• _DATASET_
——————

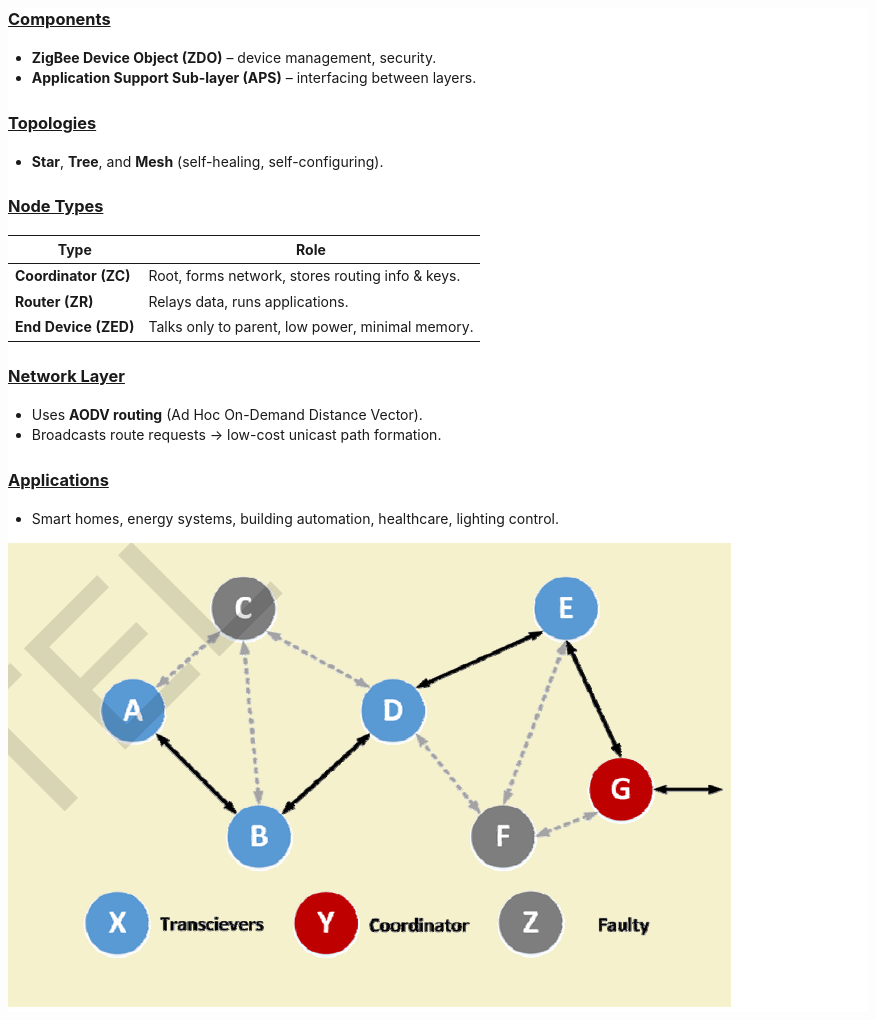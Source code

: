 
### <u>Components</u>

- **ZigBee Device Object (ZDO)** – device management, security.
- **Application Support Sub-layer (APS)** – interfacing between layers.


### <u>Topologies</u>

- **Star**, **Tree**, and **Mesh** (self-healing, self-configuring).


### <u>Node Types</u>

| Type                 | Role                                             |
| -------------------- | ------------------------------------------------ |
| **Coordinator (ZC)** | Root, forms network, stores routing info & keys. |
| **Router (ZR)**      | Relays data, runs applications.                  |
| **End Device (ZED)** | Talks only to parent, low power, minimal memory. |


### <u>Network Layer</u>

- Uses **AODV routing** (Ad Hoc On-Demand Distance Vector).
- Broadcasts route requests → low-cost unicast path formation.


### <u>Applications</u>

- Smart homes, energy systems, building automation, healthcare, lighting control.

![ZigBee Mesh Routing](./media/image11.png)
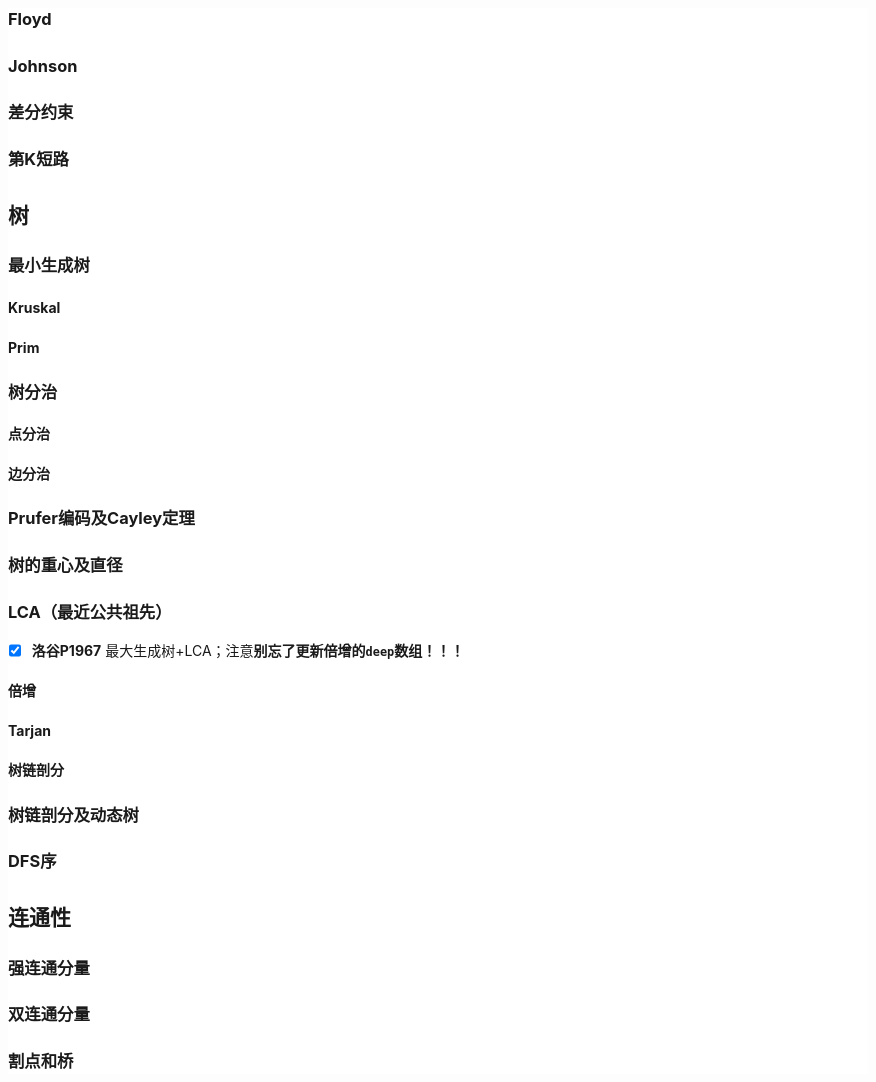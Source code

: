 ### Floyd

### Johnson

### 差分约束

### 第K短路

## 树

### 最小生成树

#### Kruskal

#### Prim

### 树分治

#### 点分治

#### 边分治

### Prufer编码及Cayley定理

### 树的重心及直径

### LCA（最近公共祖先）

-[x] **洛谷P1967** 最大生成树+LCA；注意**别忘了更新倍增的```deep```数组！！！**

#### 倍增

#### Tarjan

#### 树链剖分

### 树链剖分及动态树

### DFS序

## 连通性

### 强连通分量

### 双连通分量

### 割点和桥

——————

• _WHAT YOU WILL DO_
Take every line from the records that holds "Device" and copy it down.

• _FINISHED TASK_
- **ZigBee Device Object (ZDO)** – device management, security.
| **End Device (ZED)** | Talks only to parent, low power, minimal memory. |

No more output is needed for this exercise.